Da Mirò a De Kooning, dall’analisi Junghiana alla sand painting dei Navajo, il dripping all-over di Pollock nell’essenza di una citazione
“Tutti noi siamo influenzati da Freud, mi pare. Io sono stato a lungo junghiano…La pittura è uno stato dell’essere…La pittura è una scoperta del sé. Ogni buon artista dipinge ciò che è.
La frase pronunciata da Jackson Pollock (Cody, 28 gennaio 1912 – Long Island, 11 agosto 1956) è diventata ben presto una delle citazioni più famose dell’artista, quella che più di ogni altra svela l’essenza della sua arte e la rottura rivoluzionaria del suo dripping all-over.
Una ricerca introspettiva che ha accomunato i pittori di ogni epoca ma che si è fatta ancora più urgente per gli artisti americani all’indomani della seconda guerra mondiale.
Pollock non è di certo il primo pittore che cerca di rendere visibili i gesti corporei coinvolti nel processo di pittura. La sua rottura rivoluzionaria non è nella tecnica ma nel concetto stesso di arte. E la famosa citazione ne è la chiave di lettura.
La scoperta dell’inconscio
L’action painting con Pollock diventa un mezzo, non un fine. Una miriade di suggestioni – da Picasso e Mirò a De Kooning, dall’analisi Junghiana alla sand painting dei Navajo – gli frullano in testa come intuizioni ossessive. La scoperta dell’inconscio e dell’irrazionale – durante le terapie psicanalitiche per i demoni infantili che affoga nell’alcol – gli rendono d’intralcio tavolozza e cavalletto.
Abbandonata qualsiasi parvenza di forma preconcetta, come scrisse Palma Bucarelli in un saggio relativo alla storica mostra che la Galleria Nazionale d’Arte Moderna e Contemporanea gli dedicò nel 1958:
“il Pollock si affida interamente al puro impulso dell’atto fisico del dipingere, affermando che il quadro compiuto sarà l’immagine di quel gesto e del suo potere emotivo. Al di fuori di ogni richiamo analogico, la pittura può dunque esprimere per se stessa i moti profondi dell’essere”

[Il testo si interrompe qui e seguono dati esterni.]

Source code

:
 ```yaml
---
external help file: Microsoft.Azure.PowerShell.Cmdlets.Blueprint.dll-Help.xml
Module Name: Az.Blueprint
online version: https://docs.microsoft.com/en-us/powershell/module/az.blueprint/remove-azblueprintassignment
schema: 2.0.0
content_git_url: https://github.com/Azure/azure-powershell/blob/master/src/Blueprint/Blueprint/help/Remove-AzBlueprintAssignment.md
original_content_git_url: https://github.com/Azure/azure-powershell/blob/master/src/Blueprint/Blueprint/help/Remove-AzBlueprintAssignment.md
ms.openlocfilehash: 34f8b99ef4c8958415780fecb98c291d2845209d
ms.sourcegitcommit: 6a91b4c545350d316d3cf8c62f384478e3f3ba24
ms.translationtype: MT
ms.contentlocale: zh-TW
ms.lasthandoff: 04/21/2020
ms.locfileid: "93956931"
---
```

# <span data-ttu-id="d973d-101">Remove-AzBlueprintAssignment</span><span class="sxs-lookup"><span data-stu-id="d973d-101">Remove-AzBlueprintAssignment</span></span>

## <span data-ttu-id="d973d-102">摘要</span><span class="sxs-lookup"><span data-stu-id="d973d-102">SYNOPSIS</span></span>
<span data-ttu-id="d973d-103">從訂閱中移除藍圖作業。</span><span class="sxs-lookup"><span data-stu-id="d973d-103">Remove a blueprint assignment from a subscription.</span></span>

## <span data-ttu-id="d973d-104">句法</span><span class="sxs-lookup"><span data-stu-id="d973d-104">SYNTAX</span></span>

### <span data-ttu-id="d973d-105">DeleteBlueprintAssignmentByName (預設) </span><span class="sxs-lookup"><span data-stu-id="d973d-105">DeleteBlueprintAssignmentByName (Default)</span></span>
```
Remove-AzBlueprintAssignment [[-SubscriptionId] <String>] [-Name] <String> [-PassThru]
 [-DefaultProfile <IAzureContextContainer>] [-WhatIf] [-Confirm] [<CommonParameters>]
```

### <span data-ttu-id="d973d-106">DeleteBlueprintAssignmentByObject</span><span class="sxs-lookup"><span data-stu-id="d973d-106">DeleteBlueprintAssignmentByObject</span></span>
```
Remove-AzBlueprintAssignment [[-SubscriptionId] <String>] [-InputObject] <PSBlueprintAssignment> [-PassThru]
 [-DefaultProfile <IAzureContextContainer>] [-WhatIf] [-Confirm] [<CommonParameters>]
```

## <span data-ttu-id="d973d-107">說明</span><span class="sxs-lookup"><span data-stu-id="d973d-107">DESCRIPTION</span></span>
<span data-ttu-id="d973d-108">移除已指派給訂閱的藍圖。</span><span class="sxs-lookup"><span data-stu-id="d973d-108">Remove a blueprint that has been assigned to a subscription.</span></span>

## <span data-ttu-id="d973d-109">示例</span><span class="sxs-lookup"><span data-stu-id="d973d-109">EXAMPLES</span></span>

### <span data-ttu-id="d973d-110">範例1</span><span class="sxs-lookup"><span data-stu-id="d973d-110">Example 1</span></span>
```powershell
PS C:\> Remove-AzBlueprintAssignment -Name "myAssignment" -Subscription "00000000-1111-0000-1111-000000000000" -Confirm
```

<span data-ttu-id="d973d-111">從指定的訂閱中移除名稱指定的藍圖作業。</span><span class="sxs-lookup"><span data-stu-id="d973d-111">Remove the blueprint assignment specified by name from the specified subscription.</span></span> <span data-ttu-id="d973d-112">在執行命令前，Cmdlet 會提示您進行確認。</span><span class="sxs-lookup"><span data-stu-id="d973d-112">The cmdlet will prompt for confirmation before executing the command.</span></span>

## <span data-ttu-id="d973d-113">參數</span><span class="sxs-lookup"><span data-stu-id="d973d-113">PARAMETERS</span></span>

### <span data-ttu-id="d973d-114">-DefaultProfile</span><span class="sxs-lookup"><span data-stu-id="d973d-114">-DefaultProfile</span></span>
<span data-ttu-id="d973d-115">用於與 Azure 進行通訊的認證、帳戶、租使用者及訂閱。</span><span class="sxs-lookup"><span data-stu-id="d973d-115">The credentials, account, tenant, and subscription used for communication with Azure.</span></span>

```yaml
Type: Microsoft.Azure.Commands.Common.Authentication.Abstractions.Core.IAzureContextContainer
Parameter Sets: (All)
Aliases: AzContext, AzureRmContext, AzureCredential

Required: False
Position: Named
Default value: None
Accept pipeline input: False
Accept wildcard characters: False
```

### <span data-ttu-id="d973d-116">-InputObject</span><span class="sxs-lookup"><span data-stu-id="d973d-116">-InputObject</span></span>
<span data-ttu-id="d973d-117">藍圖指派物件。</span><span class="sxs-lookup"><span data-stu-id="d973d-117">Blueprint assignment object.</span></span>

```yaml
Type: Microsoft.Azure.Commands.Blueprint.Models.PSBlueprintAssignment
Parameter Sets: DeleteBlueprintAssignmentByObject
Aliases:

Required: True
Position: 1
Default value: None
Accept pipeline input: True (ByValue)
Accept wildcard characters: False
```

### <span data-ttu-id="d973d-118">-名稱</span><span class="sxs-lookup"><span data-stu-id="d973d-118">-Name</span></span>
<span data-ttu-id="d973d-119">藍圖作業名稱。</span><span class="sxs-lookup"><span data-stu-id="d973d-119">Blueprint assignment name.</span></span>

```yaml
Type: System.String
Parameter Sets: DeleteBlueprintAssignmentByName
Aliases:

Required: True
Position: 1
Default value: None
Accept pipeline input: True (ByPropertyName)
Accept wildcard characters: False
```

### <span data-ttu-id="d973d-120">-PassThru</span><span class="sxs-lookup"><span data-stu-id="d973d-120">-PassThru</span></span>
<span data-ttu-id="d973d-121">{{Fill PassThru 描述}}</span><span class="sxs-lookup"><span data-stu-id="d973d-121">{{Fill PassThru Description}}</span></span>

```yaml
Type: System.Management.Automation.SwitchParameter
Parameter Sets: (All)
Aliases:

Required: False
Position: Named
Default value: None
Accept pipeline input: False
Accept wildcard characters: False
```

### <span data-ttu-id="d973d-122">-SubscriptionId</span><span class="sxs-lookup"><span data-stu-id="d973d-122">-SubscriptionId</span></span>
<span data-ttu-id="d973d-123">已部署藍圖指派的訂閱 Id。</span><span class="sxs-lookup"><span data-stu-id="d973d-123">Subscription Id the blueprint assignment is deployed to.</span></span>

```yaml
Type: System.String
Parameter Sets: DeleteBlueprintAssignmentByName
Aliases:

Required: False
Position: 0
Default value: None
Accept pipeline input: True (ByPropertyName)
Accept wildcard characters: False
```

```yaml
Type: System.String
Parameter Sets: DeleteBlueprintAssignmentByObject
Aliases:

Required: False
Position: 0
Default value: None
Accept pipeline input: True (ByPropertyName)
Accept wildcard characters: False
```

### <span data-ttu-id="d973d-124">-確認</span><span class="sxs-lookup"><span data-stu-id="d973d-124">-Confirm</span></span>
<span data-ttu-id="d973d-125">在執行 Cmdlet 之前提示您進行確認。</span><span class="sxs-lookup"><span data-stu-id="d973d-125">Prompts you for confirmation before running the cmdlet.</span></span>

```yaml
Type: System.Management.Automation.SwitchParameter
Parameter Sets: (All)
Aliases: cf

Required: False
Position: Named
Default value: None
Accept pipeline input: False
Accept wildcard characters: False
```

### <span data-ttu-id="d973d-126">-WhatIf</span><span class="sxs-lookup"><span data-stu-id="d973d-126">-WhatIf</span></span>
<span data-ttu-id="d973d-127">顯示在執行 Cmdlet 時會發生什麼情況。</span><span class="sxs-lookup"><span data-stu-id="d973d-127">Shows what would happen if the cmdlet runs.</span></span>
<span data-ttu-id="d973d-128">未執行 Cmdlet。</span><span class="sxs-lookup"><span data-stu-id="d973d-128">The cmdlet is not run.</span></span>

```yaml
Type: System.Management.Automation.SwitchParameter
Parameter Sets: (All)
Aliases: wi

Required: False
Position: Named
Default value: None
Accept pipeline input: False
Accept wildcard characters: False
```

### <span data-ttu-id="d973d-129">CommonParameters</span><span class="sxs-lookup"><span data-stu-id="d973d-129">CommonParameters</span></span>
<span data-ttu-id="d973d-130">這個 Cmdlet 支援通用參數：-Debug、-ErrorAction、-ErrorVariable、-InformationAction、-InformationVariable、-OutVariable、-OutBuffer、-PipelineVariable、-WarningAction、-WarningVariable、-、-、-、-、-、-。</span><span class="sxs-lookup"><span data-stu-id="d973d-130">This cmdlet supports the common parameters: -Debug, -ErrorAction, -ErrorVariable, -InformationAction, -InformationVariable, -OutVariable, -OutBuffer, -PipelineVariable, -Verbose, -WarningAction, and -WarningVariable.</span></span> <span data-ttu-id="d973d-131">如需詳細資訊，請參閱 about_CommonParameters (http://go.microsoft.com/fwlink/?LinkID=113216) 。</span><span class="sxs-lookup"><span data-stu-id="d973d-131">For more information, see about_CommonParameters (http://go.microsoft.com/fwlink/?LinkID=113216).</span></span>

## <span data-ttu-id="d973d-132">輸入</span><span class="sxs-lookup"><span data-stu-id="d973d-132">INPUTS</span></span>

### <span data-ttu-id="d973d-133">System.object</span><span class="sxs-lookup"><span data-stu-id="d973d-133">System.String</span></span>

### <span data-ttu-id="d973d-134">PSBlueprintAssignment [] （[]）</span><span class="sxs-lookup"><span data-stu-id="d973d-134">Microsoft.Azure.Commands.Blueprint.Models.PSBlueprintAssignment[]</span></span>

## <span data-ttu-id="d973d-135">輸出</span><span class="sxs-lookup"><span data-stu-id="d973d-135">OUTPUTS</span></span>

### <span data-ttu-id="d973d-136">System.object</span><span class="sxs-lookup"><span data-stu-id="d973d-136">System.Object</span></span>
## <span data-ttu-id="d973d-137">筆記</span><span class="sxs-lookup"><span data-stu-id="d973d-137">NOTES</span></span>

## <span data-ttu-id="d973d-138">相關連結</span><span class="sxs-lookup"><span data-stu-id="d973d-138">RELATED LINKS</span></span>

Il dripping come viaggio nell’inconscio
Il dripping di Pollock non è altro che il segno visibile del suo “trip” dentro l’inconscio che lo guida come in uno stato di trance. In un certo senso la stessa funzione di foto e video nella performance art.
Nell’opera di Pollock non esiste centro compositivo, non c’è alcuna idea prestabilita, nemmeno a livello embrionale, di forma o di colore. Sul pavimento può letteralmente essere parte nel dipinto e la sua danza che lo guida dall’inconscio rende visibile il suo essere. Il caos, l’energia, lo smarrimento. L’opera non ha spazio e non ha tempo, sembra volgersi all’infinito e rievocare un’emozione vitale, abisso dell’inconscio.